We introduce topdl (topology description language) as the language for topology description. Our goal is to have a resource independent representation of communicating elements that can be used for experimentation. The basic model underlying topdl is a set of abstract elements that can communicate. To represent topologies at the level of detail that testbeds need to allocate resources and configure hardware, simple topdl descriptions are specialized by adding attributes.

Topdl is testbed independent and, in principle, different testbeds may treat the same topdl slightly differently. Different testbeds may interpret attributes differently. This document will explain how DETER tools interpret the topdl in an effort to encourage interoperability,

There are two primitives in topdl:

Elements
Active resources in the experiment: computers, routers, devices that are programmable. These are subclassed for common kinds of elements
Substrate
A communications medium to which elements have access. This may be a wired LAN, a shared communication frequency, or may represent the fact that the elements share a line of sight.

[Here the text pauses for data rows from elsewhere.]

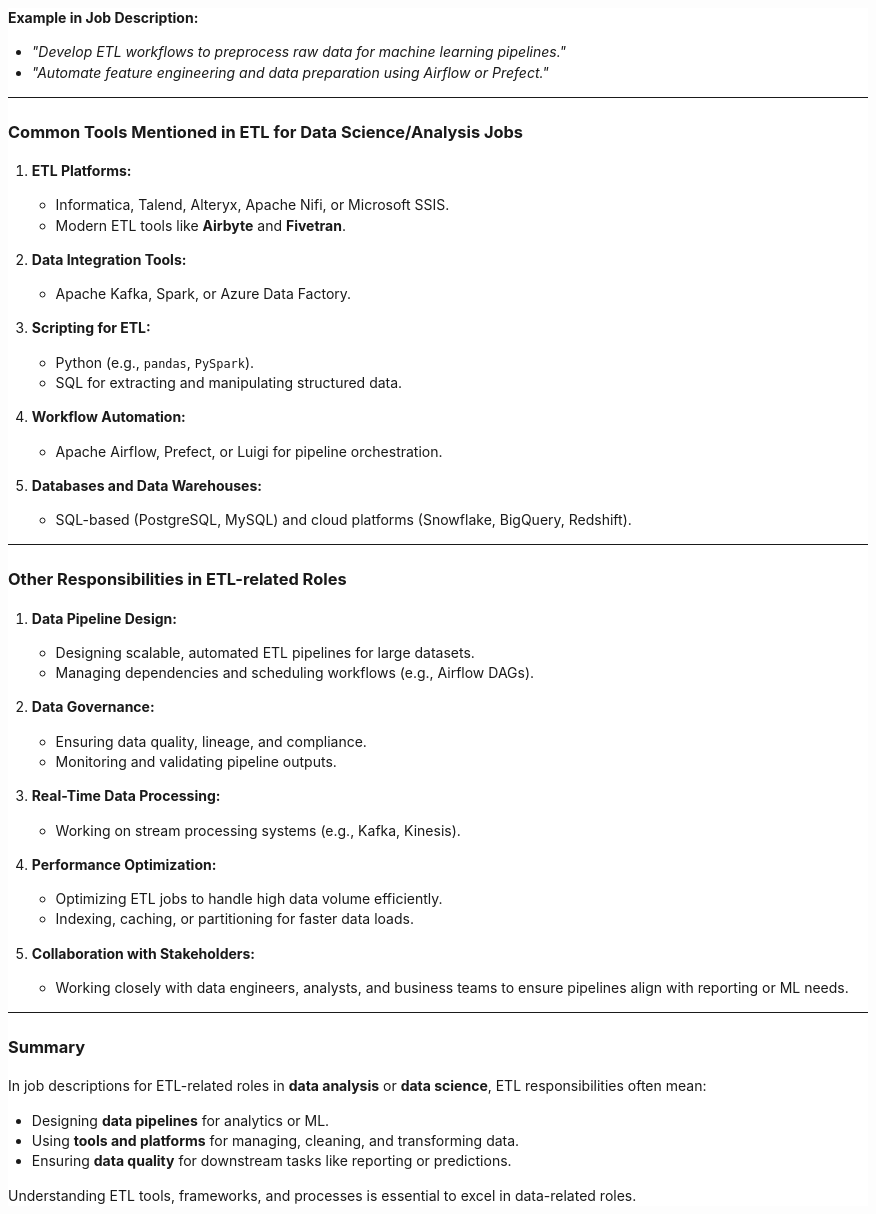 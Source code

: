 **Example in Job Description:**
- *"Develop ETL workflows to preprocess raw data for machine learning pipelines."*
- *"Automate feature engineering and data preparation using Airflow or Prefect."*

---

### **Common Tools Mentioned in ETL for Data Science/Analysis Jobs**
1. **ETL Platforms:**
   - Informatica, Talend, Alteryx, Apache Nifi, or Microsoft SSIS.
   - Modern ETL tools like **Airbyte** and **Fivetran**.

2. **Data Integration Tools:**
   - Apache Kafka, Spark, or Azure Data Factory.

3. **Scripting for ETL:**
   - Python (e.g., `pandas`, `PySpark`).
   - SQL for extracting and manipulating structured data.

4. **Workflow Automation:**
   - Apache Airflow, Prefect, or Luigi for pipeline orchestration.

5. **Databases and Data Warehouses:**
   - SQL-based (PostgreSQL, MySQL) and cloud platforms (Snowflake, BigQuery, Redshift).

---

### **Other Responsibilities in ETL-related Roles**
1. **Data Pipeline Design:**
   - Designing scalable, automated ETL pipelines for large datasets.
   - Managing dependencies and scheduling workflows (e.g., Airflow DAGs).

2. **Data Governance:**
   - Ensuring data quality, lineage, and compliance.
   - Monitoring and validating pipeline outputs.

3. **Real-Time Data Processing:**
   - Working on stream processing systems (e.g., Kafka, Kinesis).

4. **Performance Optimization:**
   - Optimizing ETL jobs to handle high data volume efficiently.
   - Indexing, caching, or partitioning for faster data loads.

5. **Collaboration with Stakeholders:**
   - Working closely with data engineers, analysts, and business teams to ensure pipelines align with reporting or ML needs.

---

### **Summary**
In job descriptions for ETL-related roles in **data analysis** or **data science**, ETL responsibilities often mean:
- Designing **data pipelines** for analytics or ML.
- Using **tools and platforms** for managing, cleaning, and transforming data.
- Ensuring **data quality** for downstream tasks like reporting or predictions.

Understanding ETL tools, frameworks, and processes is essential to excel in data-related roles.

The point of contact between these primitives is:

Interface
An indication that a particular element can communicate on one or more substrates. An interface appears on exactly one element.

These are deliberately unconstrained, but are an attempt to capture the idea that most network experiments are about things that can talk to other things in constrained ways.

Each subclass and substrate has parameters which set the specifics of that object. For example, the computer subclass of elements can be parameterized by the operating system, the CPU information, the required software, and the storage (memory, disk, etc) that are required. Additional attribute/value pairs (strings) can be attached to the computer (and to some of the parameters) to specialize it for specific access controllers or other applications.

Substrates and interfaces can also have attributes attached, but are characterized by the communication capacity and latency of the substrate, though neither needs to be specified if unimportant.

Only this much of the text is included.